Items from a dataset

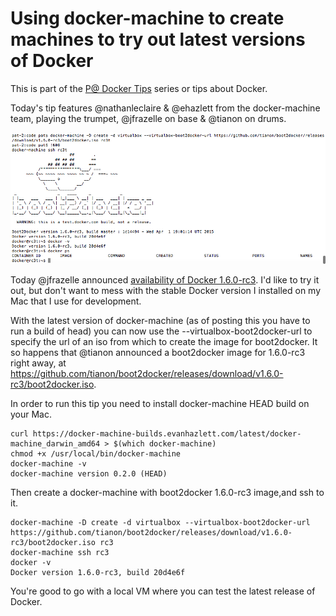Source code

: # Using docker-machine to create machines to try out latest versions of Docker

This is part of the [P@ Docker Tips](/README.md) series or tips about Docker.

Today's tip features @nathanleclaire & @ehazlett from the docker-machine team, playing the trumpet, @jfrazelle on base & @tianon on drums.

<img src="/img/tip1-docker-machine.png"/>

Today @jfrazelle announced [availability of Docker 1.6.0-rc3](https://groups.google.com/forum/#!topic/docker-dev/tc5zaVcSRrU). I'd like to try it out, but don't want to mess with the stable Docker version I installed on my Mac that I use for development. 

With the latest version of docker-machine (as of posting this you have to run a build of head) you can now use the --virtualbox-boot2docker-url to specify the url of an iso from which to create the image for boot2docker. It so happens that @tianon announced a boot2docker image for  1.6.0-rc3 right away, at https://github.com/tianon/boot2docker/releases/download/v1.6.0-rc3/boot2docker.iso.

In order to run this tip you need to install docker-machine HEAD build on your Mac.
```
curl https://docker-machine-builds.evanhazlett.com/latest/docker-machine_darwin_amd64 > $(which docker-machine)
chmod +x /usr/local/bin/docker-machine
docker-machine -v
docker-machine version 0.2.0 (HEAD)
```

Then create a docker-machine with boot2docker 1.6.0-rc3 image,and ssh to it.
```
docker-machine -D create -d virtualbox --virtualbox-boot2docker-url https://github.com/tianon/boot2docker/releases/download/v1.6.0-rc3/boot2docker.iso rc3
docker-machine ssh rc3
docker -v
Docker version 1.6.0-rc3, build 20d4e6f
```

You're good to go with a local VM where you can test the latest release of Docker.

→ Work to complete:
Skip the pictures and reproduce all remaining entries exactly.

→ Solution to this task:
Source code

: # Using docker-machine to create machines to try out latest versions of Docker

This is part of the [P@ Docker Tips](/README.md) series or tips about Docker.

Today's tip features @nathanleclaire & @ehazlett from the docker-machine team, playing the trumpet, @jfrazelle on base & @tianon on drums.

<img src="/img/tip1-docker-machine.png"/>

Today @jfrazelle announced [availability of Docker 1.6.0-rc3](https://groups.google.com/forum/#!topic/docker-dev/tc5zaVcSRrU). I'd like to try it out, but don't want to mess with the stable Docker version I installed on my Mac that I use for development. 

With the latest version of docker-machine (as of posting this you have to run a build of head) you can now use the --virtualbox-boot2docker-url to specify the url of an iso from which to create the image for boot2docker. It so happens that @tianon announced a boot2docker image for  1.6.0-rc3 right away, at https://github.com/tianon/boot2docker/releases/download/v1.6.0-rc3/boot2docker.iso.

In order to run this tip you need to install docker-machine HEAD build on your Mac.
```
curl https://docker-machine-builds.evanhazlett.com/latest/docker-machine_darwin_amd64 > $(which docker-machine)
chmod +x /usr/local/bin/docker-machine
docker-machine -v
docker-machine version 0.2.0 (HEAD)
```

Then create a docker-machine with boot2docker 1.6.0-rc3 image,and ssh to it.
```
docker-machine -D create -d virtualbox --virtualbox-boot2docker-url https://github.com/tianon/boot2docker/releases/download/v1.6.0-rc3/boot2docker.iso rc3
docker-machine ssh rc3
docker -v
Docker version 1.6.0-rc3, build 20d4e6f
```

You're good to go with a local VM where you can test the latest release of Docker.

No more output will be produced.